Required work: From the first line of the data below, copy each line up to the one containing "## Customization", and include that line too.

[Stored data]
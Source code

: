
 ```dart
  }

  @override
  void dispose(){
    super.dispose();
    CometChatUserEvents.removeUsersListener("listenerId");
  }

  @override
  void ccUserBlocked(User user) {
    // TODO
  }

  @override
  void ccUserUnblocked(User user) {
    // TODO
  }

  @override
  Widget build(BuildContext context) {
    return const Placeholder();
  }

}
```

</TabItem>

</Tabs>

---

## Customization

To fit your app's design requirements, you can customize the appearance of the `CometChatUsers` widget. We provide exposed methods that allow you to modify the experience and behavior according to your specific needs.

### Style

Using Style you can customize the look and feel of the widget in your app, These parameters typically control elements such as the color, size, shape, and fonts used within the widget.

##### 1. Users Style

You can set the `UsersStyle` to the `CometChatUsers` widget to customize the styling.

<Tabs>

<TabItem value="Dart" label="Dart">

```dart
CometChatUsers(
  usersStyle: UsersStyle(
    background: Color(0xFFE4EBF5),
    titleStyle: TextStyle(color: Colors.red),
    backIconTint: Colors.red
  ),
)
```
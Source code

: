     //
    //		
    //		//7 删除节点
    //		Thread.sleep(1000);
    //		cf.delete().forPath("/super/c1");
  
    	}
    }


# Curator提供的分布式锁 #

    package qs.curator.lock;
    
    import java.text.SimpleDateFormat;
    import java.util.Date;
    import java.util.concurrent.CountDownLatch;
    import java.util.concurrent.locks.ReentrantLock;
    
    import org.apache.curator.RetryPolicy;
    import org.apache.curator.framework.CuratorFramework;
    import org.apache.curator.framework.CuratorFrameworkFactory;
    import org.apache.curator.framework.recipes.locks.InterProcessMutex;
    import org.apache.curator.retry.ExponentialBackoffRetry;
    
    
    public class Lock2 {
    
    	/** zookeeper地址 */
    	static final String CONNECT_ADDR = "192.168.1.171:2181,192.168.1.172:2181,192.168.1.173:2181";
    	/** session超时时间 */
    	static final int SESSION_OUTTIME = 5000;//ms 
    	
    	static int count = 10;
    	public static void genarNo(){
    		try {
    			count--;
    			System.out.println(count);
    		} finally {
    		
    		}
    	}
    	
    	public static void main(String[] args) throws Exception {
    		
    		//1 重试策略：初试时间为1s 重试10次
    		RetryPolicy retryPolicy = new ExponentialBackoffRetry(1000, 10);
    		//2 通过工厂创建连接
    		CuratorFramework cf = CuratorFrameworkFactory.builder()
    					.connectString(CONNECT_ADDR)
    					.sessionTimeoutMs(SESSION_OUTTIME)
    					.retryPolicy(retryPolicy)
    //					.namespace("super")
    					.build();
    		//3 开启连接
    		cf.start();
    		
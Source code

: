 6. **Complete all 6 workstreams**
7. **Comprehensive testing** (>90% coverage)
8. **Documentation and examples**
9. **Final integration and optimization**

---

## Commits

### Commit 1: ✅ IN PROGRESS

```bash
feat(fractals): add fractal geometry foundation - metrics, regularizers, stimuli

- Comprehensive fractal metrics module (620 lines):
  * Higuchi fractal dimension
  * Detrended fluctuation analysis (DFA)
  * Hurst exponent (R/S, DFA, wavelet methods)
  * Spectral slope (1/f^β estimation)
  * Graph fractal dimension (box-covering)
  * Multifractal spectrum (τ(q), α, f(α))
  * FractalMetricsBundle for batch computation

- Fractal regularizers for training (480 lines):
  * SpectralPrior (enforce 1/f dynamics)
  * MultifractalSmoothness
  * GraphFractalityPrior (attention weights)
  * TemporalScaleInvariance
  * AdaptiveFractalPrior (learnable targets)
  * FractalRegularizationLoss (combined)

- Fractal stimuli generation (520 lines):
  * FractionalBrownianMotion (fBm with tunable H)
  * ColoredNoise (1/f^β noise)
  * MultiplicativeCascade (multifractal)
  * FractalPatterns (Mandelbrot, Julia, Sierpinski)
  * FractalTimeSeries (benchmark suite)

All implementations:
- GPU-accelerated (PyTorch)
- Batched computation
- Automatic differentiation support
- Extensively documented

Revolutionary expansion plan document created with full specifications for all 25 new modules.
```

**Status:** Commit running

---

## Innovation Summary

Response below:
Source code

:
 ```dart
  }

  @override
  void dispose(){
    super.dispose();
    CometChatUserEvents.removeUsersListener("listenerId");
  }

  @override
  void ccUserBlocked(User user) {
    // TODO
  }

  @override
  void ccUserUnblocked(User user) {
    // TODO
  }

  @override
  Widget build(BuildContext context) {
    return const Placeholder();
  }

}
```

</TabItem>

</Tabs>

---

## Customization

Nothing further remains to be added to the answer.